Aim of the task |
Among the lines of the records, please find those that contain the word "Spotify" and copy them.

——————

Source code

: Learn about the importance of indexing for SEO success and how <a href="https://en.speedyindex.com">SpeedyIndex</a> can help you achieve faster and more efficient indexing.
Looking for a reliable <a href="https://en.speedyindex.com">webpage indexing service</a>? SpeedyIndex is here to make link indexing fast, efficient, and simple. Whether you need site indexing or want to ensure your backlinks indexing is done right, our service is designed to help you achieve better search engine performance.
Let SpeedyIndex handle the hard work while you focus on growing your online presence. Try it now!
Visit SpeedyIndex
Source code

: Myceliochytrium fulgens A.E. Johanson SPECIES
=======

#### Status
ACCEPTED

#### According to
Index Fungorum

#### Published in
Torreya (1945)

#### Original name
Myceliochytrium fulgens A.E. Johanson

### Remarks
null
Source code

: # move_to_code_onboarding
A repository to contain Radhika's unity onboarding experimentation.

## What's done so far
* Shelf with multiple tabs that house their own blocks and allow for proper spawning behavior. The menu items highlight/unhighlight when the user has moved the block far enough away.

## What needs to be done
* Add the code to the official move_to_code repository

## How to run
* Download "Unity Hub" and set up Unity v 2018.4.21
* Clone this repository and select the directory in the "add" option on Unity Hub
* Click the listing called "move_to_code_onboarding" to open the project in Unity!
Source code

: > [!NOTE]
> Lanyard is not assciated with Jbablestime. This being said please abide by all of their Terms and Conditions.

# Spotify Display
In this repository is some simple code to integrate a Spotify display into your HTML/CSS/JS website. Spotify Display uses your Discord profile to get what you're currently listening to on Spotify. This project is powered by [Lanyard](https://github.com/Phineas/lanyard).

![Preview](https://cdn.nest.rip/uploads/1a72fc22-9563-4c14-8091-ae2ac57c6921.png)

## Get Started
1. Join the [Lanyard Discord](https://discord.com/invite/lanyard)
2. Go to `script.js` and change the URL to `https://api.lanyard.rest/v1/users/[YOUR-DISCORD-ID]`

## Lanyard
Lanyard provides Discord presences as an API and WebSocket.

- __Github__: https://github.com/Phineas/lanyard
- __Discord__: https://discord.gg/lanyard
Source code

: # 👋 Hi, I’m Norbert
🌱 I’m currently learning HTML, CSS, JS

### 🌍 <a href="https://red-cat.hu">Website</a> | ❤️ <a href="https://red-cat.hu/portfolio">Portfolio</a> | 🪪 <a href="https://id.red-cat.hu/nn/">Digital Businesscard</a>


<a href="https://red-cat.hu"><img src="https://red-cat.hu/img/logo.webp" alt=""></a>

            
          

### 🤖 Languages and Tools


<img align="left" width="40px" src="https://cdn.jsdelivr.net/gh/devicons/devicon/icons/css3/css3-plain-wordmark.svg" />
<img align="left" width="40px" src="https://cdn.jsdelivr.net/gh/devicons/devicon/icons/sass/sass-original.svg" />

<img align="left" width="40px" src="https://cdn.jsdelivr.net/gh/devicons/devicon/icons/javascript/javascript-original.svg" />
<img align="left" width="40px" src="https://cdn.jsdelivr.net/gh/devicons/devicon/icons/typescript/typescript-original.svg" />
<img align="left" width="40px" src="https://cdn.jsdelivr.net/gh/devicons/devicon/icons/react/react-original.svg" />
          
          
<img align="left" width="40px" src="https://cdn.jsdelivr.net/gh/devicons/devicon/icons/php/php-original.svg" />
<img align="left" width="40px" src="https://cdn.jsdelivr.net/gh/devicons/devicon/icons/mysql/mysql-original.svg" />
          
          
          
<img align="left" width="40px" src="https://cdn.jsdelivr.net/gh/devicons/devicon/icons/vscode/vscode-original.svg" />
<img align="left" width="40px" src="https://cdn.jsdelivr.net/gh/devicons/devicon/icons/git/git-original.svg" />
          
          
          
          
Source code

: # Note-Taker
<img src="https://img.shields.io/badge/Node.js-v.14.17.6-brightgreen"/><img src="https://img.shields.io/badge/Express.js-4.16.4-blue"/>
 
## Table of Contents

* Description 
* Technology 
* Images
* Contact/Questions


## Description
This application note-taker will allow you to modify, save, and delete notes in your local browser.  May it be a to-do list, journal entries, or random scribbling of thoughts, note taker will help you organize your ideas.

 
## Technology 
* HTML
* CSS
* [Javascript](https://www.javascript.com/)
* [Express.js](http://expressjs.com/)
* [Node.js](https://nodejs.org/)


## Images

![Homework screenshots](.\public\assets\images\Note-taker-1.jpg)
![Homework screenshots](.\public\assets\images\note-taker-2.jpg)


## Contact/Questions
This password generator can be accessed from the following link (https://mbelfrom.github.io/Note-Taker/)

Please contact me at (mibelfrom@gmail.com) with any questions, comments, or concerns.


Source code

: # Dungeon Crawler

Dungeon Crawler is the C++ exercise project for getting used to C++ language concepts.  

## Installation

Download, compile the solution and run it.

——————

Exercise output |
# Spotify Display
In this repository is some simple code to integrate a Spotify display into your HTML/CSS/JS website. Spotify Display uses your Discord profile to get what you're currently listening to on Spotify. This project is powered by [Lanyard](https://github.com/Phineas/lanyard).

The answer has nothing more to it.